Image interpretation in MRIb is considered a task for experienced and specifically trained radiologists [9]. Why? The main reason is complexity: a number of different parameters in various MRI sequences have to be considered and need to be combined in a final BI-RADS rating, which is not based on a formal decision rule, but—rather annoyingly put—on gut feeling. In addition, the physiological background enhancement, which varies inter-individually, might lead to diagnostic difficulties [37]. These factors might contribute to the variability of inter-reader agreement in MRIb image interpretation [6, 7]. For instance, Grimm et al [17] described only a limited inter-reader agreement between experts who reviewed BI-RADS 3 lesions using the current 5th edition of the MR BI-RADS lexicon [10]. Complexity and lack of formal guidance for structured reporting within the diagnostic process, with an unclear weighting of the individual criteria, may also explain why some authors describe comparable diagnostic performance metrics between MRIb with full compared to abbreviated protocols [38]. The KS, as a clinical decision rule based on predefined and statistically weighted MR BI-RADS criteria, does address these needs [22]. In line with this reasoning, several studies have demonstrated that if the Kaiser score as a clinical decision rule is used for breast MRI interpretation, the additional value of DWI is negligible [24, 30, 39].

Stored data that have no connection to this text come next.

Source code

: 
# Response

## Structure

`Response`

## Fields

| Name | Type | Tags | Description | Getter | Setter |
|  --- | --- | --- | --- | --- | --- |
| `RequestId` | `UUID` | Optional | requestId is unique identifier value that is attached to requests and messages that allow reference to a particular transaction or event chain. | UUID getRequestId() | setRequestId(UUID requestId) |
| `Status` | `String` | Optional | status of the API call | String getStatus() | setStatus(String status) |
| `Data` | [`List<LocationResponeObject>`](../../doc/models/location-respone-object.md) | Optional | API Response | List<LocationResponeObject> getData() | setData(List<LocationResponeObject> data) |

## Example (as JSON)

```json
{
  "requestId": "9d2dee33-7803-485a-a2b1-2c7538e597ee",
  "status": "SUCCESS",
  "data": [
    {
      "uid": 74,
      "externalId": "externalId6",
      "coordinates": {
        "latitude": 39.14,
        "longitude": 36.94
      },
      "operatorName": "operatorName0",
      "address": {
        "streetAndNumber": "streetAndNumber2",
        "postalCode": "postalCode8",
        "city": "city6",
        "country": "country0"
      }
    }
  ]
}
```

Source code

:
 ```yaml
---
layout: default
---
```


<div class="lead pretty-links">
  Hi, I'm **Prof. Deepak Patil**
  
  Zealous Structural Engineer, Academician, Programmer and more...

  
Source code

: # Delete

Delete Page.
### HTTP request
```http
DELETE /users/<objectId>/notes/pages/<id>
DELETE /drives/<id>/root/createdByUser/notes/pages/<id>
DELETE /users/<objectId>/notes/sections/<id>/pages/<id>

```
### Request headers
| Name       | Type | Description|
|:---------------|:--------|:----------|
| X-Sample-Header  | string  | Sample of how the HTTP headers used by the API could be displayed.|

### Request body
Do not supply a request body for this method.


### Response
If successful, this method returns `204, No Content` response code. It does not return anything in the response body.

Our study has some limitations, which should be addressed. First of all, initial data were collected in the framework of another study, including only patients with a final BI-RADS category 4 or 5 assessment who received invasive management [26]. These selection criteria imply a study population enriched with clinically challenging cases. This resulted in a correspondingly higher proportion of carcinomas, leading to a possible overestimation of sensitivity and underestimation of specificity. Therefore, the results strictly apply to the investigated setting, and the impact of the KS may be less pronounced in, e.g., a screening population. In addition, the inexperienced readers classified only indicated lesions and did not perform a detection task. Even though lesion detection in breast MRI is not considered a problem in the literature, that study did not answer whether high experience is required to identify lesions upfront [8, 20, 38]. However, the results are rather striking, as all the aforementioned potential biases would instead be in favor of a higher diagnostic performance for the experienced radiologists.

In conclusion, structured MRIb reporting, using the KS to reach an objective diagnostic category, helped residents to achieve better results than experienced radiologists who empirically assigned MR BI-RADS categories in a clinical “problem solving MRI” setting. These results support that reporting breast MRI benefits more from using a diagnostic algorithm rather than expert experience.